Enterprise resource planning (ERP) systems have gained major prominence by enabling companies to streamline their operations, leverage and integrate business data process. In order to implement an ERP project successfully, it is necessary to select an ERP system which can be aligned with the needs of the company. Thus, a robust decision making approach for ERP software selection requires both company needs and characteristics of the ERP system and their interactions to be taken into account. This paper develops a novel decision framework for ERP software selection based on quality function deployment (QFD), fuzzy linear regression and zero–one goal programming. The proposed framework enables both company demands and ERP system characteristics to be considered, and provides the means for incorporating not only the relationships between company demands and ERP system characteristics but also the interactions between ERP system characteristics through adopting the QFD principles. The presented methodology appears as a sound investment decision making tool for ERP systems as well as other information systems. The potential use of the proposed decision framework is illustrated through an application.
The unprecedented growth of information and communication technologies has influenced all facets of computing applications across organizations. At the same time, the business environment is becoming increasingly complex with functional units requiring more and more inter-functional data flow for decision making, timely and efficient procurement of product parts, management of inventory, accounting, human resources, and distribution of goods and services. To deal with these challenges, new software systems known in the industry as enterprise resource planning (ERP) systems have surfaced in the market targeting mainly large complex business organizations.
ERP comprises of a commercial software package that promises the seamless integration of all the information flowing through the company – financial, accounting, human resources, supply chain and customer information (Davenport, 1998). ERP systems are configurable information systems packages that integrate information and information-based processes within and across functional areas in an organization (Kumar & Van Hillsgersberg, 2000).
ERP software market has been and continues to be one of the fastest growing segments of the information technology (IT) industry. In recent years, globalization and competitive business environment compel companies to invest considerable resources in the implementation of ERP systems. Organizations choose and deploy ERP systems for many tangible and intangible benefits and strategic reasons (Kremzar & Wallace, 2001). Although implementing an ERP system may be costly and time-consuming, its benefits are worthwhile. However, there are a number of examples where organizations have not been successful in reaping the potential benefits that motivated them to make large investments in ERP implementations (Davenport, 1998).
Motwani, Mirchandani, Madan, and Gunasekaran (2002) emphasized that ERP adoption involves initiating appropriate business process changes as well as information technology changes to significantly enhance performance, quality, costs, flexibility, and responsiveness. There is a growing consensus among ERP system implementers that selecting an inappropriate system is a major reason for ERP implementation failure. Due to the complexity of the business environment and the diversity of ERP alternatives, ERP system selection is a tedious and lengthy task. Given the considerable financial investment and potential risks and benefits, the importance of selecting a suitable ERP system cannot be overemphasized since it is a decision on how to shape the organizational business (Teltumbde, 2000).
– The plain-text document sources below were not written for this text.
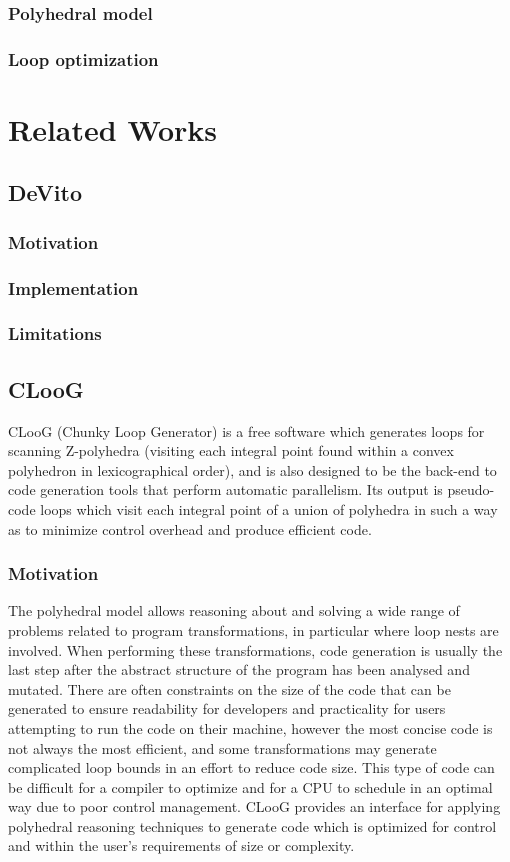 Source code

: \documentclass[a4paper,12pt,twoside]{report}
\begin{document}
\subsubsection{Polyhedral model}

\subsubsection{Loop optimization}

\section{Related Works}
\subsection{DeVito}
\subsubsection{Motivation}
\subsubsection{Implementation}
\subsubsection{Limitations}

\subsection{CLooG}
CLooG (Chunky Loop Generator) is a free software which generates loops for scanning Z-polyhedra (visiting each integral
point found within a convex polyhedron in lexicographical order), and is also designed to be
the back-end to code generation tools that perform automatic parallelism. Its output is pseudo-code loops which visit
each integral point of a union of polyhedra in such a way as to minimize control overhead and produce efficient code.
\subsubsection{Motivation}
The polyhedral model allows reasoning about and solving a wide range of problems related to program transformations,
in particular where loop nests are involved. When performing these transformations, code generation is usually the last
step after the abstract structure of the program has been analysed and mutated. There are often constraints on the size of the code
that can be generated to ensure readability for developers and practicality for users attempting to run the code on their machine,
however the most concise code is not always the most efficient, and some transformations may generate complicated loop bounds in an effort
to reduce code size. This type of code can be difficult for a compiler to optimize and for a CPU to schedule in an optimal way due to
poor control management. CLooG provides an interface for applying polyhedral reasoning techniques to generate code which is optimized for control
and within the user's requirements of size or complexity.
\end{document}
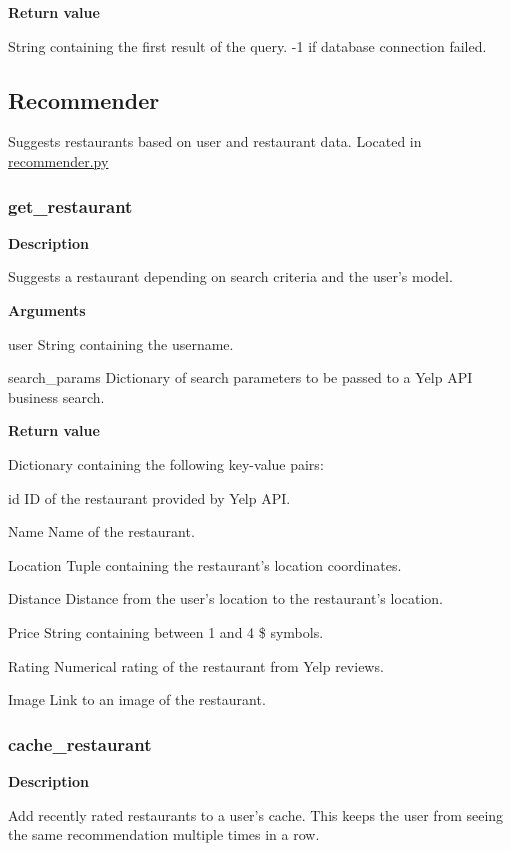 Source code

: \documentclass[11pt]{article}
\begin{document}
\textbf{Return value}

String containing the first result of the query. -1 if database connection failed.

\subsection{Recommender}
Suggests restaurants based on user and restaurant data. Located in \url{recommender.py}

\subsubsection{get\_restaurant}
\textbf{Description}

Suggests a restaurant depending on search criteria and the user's model.

\textbf{Arguments}
\begin{deflist}
	\item[user]String containing the username.
	\item[search\_params]Dictionary of search parameters to be passed to a Yelp API business search.
\end{deflist}

\textbf{Return value}

Dictionary containing the following key-value pairs:
\begin{deflist}
	\item[id]ID of the restaurant provided by Yelp API.
	\item[Name]Name of the restaurant.
	\item[Location]Tuple containing the restaurant's location coordinates.
	\item[Distance]Distance from the user's location to the restaurant's location.
	\item[Price]String containing between 1 and 4 \$ symbols.
	\item[Rating]Numerical rating of the restaurant from Yelp reviews.
	\item[Image]Link to an image of the restaurant.
\end{deflist}

\subsubsection{cache\_restaurant}
\textbf{Description}

Add recently rated restaurants to a user's cache. This keeps the user from seeing the same recommendation multiple times in a row.
\end{document}
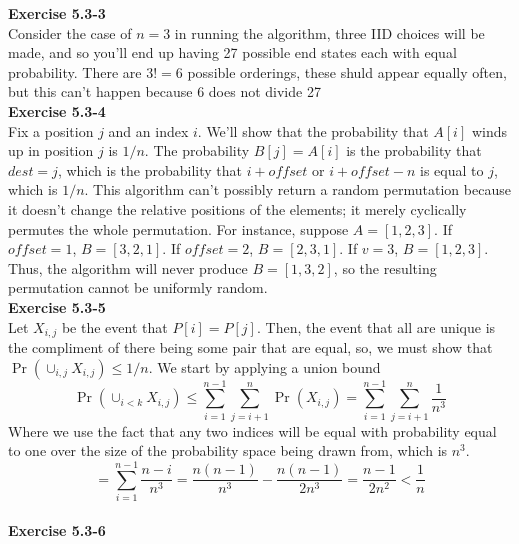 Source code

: \documentclass{article}
\begin{document}
\noindent\textbf{Exercise 5.3-3}\\

Consider the case of $n=3$ in running the algorithm, three IID choices will be made, and so you'll end up having 27 possible end states each with equal probability. There are $3!=6$ possible orderings, these shuld appear equally often, but this can't happen because 6 does not divide 27\\

\noindent\textbf{Exercise 5.3-4}\\

Fix a position $j$ and an index $i$.  We'll show that the probability that $A[i]$ winds up in position $j$ is $1/n$.  The probability $B[j] = A[i]$ is the probability that $dest = j$, which is the probability that $i + o\!f\!\!f\!set$ or $i + o\!f\!\!f\!set - n$ is equal to $j$, which is $1/n$.  This algorithm can't possibly return a random permutation because it doesn't change the relative positions of the elements; it merely cyclically permutes the whole permutation.  For instance, suppose $A = [1,2,3]$.  If $o\!f\!\!f\!set = 1$, $B = [3,2,1]$.  If $o\!f\!\!f\!set = 2$, $B = [2,3,1]$.  If $v = 3$, $B = [1,2,3]$.  Thus, the algorithm will never produce $B = [1,3,2]$, so the resulting permutation cannot be uniformly random. \\

\noindent\textbf{Exercise 5.3-5}\\

Let $X_{i,j}$ be the event that $P[i] = P[j]$. Then, the event that all are unique is the compliment of there being some pair that are equal, so, we must show that $\Pr(\cup_{i,j} X_{i,j}) \le 1/n$. We start by applying a union bound
\[
\Pr(\cup_{i<k} X_{i,j}) \le \sum_{i=1}^{n-1} \sum_{j=i+1}^n \Pr(X_{i,j}) = \sum_{i=1}^{n-1} \sum_{j=i+1}^n \frac{1}{n^3}
\]
Where we use the fact that any two indices will be equal with probability equal to one over the size of the probability space being drawn from, which is $n^3$.
\[
 = \sum_{i=1}^{n-1} \frac{n-i}{n^3} = \frac{n(n-1)}{n^3} - \frac{n(n-1)}{2n^3} = \frac{n-1}{2n^2} < \frac{1}{n}
\]\\

\noindent\textbf{Exercise 5.3-6}\\
\end{document}
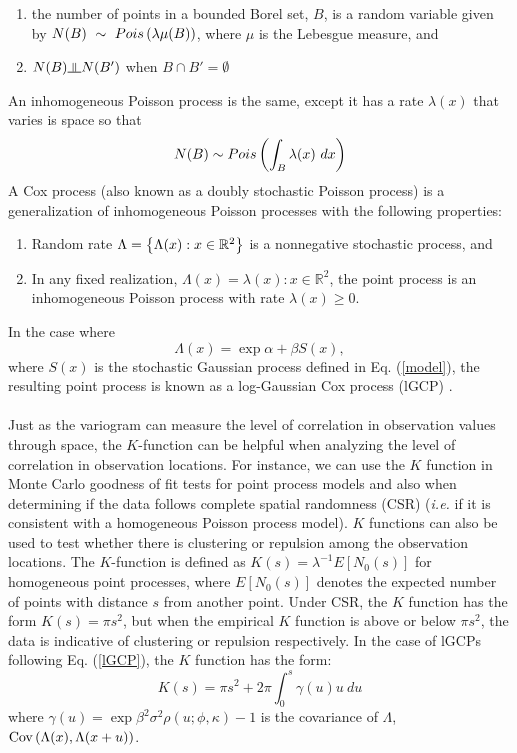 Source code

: \documentclass{uwstat572}
\begin{document}
\begin{enumerate}
\item the number of points in a bounded Borel set, $B$, is a random variable given by $N(B)~\sim~Pois \left( \lambda \mu(B) \right) $, where $\mu$ is the Lebesgue measure, and
\item $N(B) \indep N(B')$ when $B \cap B' = \emptyset$
\end{enumerate}
An inhomogeneous Poisson process is the same, except it has a rate $\lambda(x)$ that varies is space so that 
$$ N(B) \sim Pois \left( \int_B \lambda(x) \ dx \right) $$
A Cox process \citep{cox1955} (also known as a doubly stochastic Poisson process) is a generalization of inhomogeneous Poisson processes with the following properties:
\begin{enumerate}
\item Random rate $\Lambda = \left\{\Lambda(x) : x \in \mathbb{R}^2\right\}$ is a nonnegative stochastic process, and
\item In any fixed realization, $\Lambda(x) = \lambda(x) : x \in \mathbb{R}^2$, the point process is an inhomogeneous Poisson process with rate $\lambda(x) \geq 0$.
\end{enumerate}
In the case where
\begin{equation}
\Lambda(x) = \exp{\alpha + \beta S(x)},
\label{lGCP}
\end{equation}
where $S(x)$ is the stochastic Gaussian process defined in Eq. (\ref{model}), the resulting point process is known as a log-Gaussian Cox process (lGCP) \citep{diggle2010}.
\\\\
Just as the variogram can measure the level of correlation in observation values through space, the $K$-function can be helpful when analyzing the level of correlation in observation locations.  For instance, we can use the $K$ function in Monte Carlo goodness of fit tests for point process models \citep[Section 18.3]{handbook} and also when determining if the data follows complete spatial randomness (CSR) (\emph{i.e.} if it is consistent with a homogeneous Poisson process model).  $K$ functions can also be used to test whether there is clustering or repulsion among the observation locations.  The $K$-function is defined as $K(s) = \lambda^{-1} E[N_0(s)]$ for homogeneous point processes, where $E[N_0(s)]$ denotes the expected number of points with distance $s$ from another point.  Under CSR, the $K$ function has the form $K(s) = \pi s^2$, but when the empirical $K$ function is above or below $\pi s^2$, the data is indicative of clustering or repulsion respectively.  In the case of lGCPs following Eq. (\ref{lGCP}), the $K$ function has the form:
\begin{equation}
K(s) = \pi s^2 + 2 \pi \int_0^s \gamma(u) u \ du
\label{Kfun}
\end{equation}
where $\gamma(u) = \exp{\beta^2 \sigma^2 \rho(u ; \phi, \kappa)} - 1$ is the covariance of $\Lambda$, $\text{Cov}\left(\Lambda(x), \Lambda(x + u)\right)$.

%

\end{document}
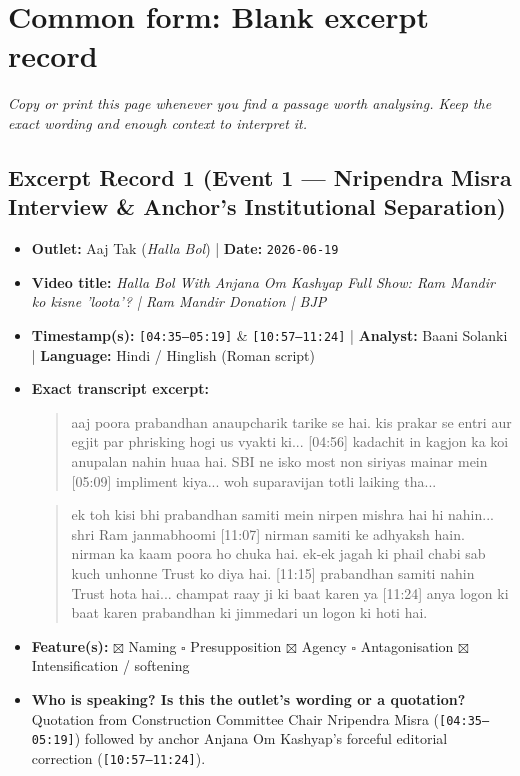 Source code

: \documentclass[10pt,a4paper]{article}
\begin{document}
\section*{Common form: Blank excerpt record}
\textit{Copy or print this page whenever you find a passage worth analysing. Keep the exact wording and enough context to interpret it.}


\subsection*{Excerpt Record 1 (Event 1 --- Nripendra Misra Interview \& Anchor's Institutional Separation)}
\begin{itemize}[leftmargin=1.5em, itemsep=3pt, topsep=4pt]
  \item \textbf{Outlet:} Aaj Tak (\textit{Halla Bol}) | \textbf{Date:} \texttt{2026-06-19}
  \item \textbf{Video title:} \textit{Halla Bol With Anjana Om Kashyap Full Show: Ram Mandir ko kisne 'loota'? | Ram Mandir Donation | BJP}
  \item \textbf{Timestamp(s):} \texttt{[04:35--05:19]} \& \texttt{[10:57--11:24]} | \textbf{Analyst:} Baani Solanki | \textbf{Language:} Hindi / Hinglish (Roman script)
  \item \textbf{Exact transcript excerpt:}
    \begin{quote}\small{} aaj poora prabandhan anaupcharik tarike se hai. kis prakar se entri aur egjit par phrisking hogi us vyakti ki... [04:56] kadachit in kagjon ka koi anupalan nahin huaa hai. SBI ne isko most non siriyas mainar mein [05:09] impliment kiya... woh suparavijan totli laiking tha...\end{quote}
    \begin{quote}\small{} ek toh kisi bhi prabandhan samiti mein nirpen mishra hai hi nahin... shri Ram janmabhoomi [11:07] nirman samiti ke adhyaksh hain. nirman ka kaam poora ho chuka hai. ek-ek jagah ki phail chabi sab kuch unhonne Trust ko diya hai. [11:15] prabandhan samiti nahin Trust hota hai... champat raay ji ki baat karen ya [11:24] anya logon ki baat karen prabandhan ki jimmedari un logon ki hoti hai.\end{quote}
  \item \textbf{Feature(s):} $\boxtimes$ Naming $\square$ Presupposition $\boxtimes$ Agency $\square$ Antagonisation $\boxtimes$ Intensification / softening
  \item \textbf{Who is speaking? Is this the outlet's wording or a quotation?} Quotation from Construction Committee Chair Nripendra Misra (\texttt{[04:35--05:19]}) followed by anchor Anjana Om Kashyap's forceful editorial correction (\texttt{[10:57--11:24]}).

\end{itemize}
\end{document}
A suitable ERP system can radically improve the future competitiveness and the market performance of a firm. The complexity of ERP systems and the diversity of alternatives render this critical selection process complicated. This paper presents a novel decision framework for ERP software selection, employing QFD, fuzzy linear regression and ZOGP. The developed framework integrates ERP characteristics obtained from vendors in the market and the list of customer requirements by taking into account the company profile and strategic selection criteria. Essentially, using QFD provides the means for incorporating not only the relationships between user demands and software characteristics but also the relationships between software characteristics disregarding the unrealistic preferential independence assumption frequently encountered in earlier IS selection studies using MCDM techniques. The target values for ERP characteristics and the maximum achievable values for customer requirements (i.e., company needs) are obtained using fuzzy linear regression which can incorporate both the fuzziness inherent in the relationships between customer requirements and ERP characteristics, and the dependencies among ERP characteristics represented using expert judgment into the decision making process without requiring the rigid assumptions of statistical regression. Finally, the ZOGP model is employed to determine the ERP system alternative that minimizes the weighted sum of deviations from the maximum achievable values for company needs.
In brief, considering its capacity to account for both user demands and ERP system characteristics, the relationships between them, and interdependencies among ERP system characteristics, the proposed integrated decision framework appears as a robust alternative to methods presented in earlier studies addressing ERP system selection. It is also worth noting that the decision making approach presented herein is not restricted to ERP system selection. Future research will focus on real-world applications of the proposed framework for executive information or business information system selection.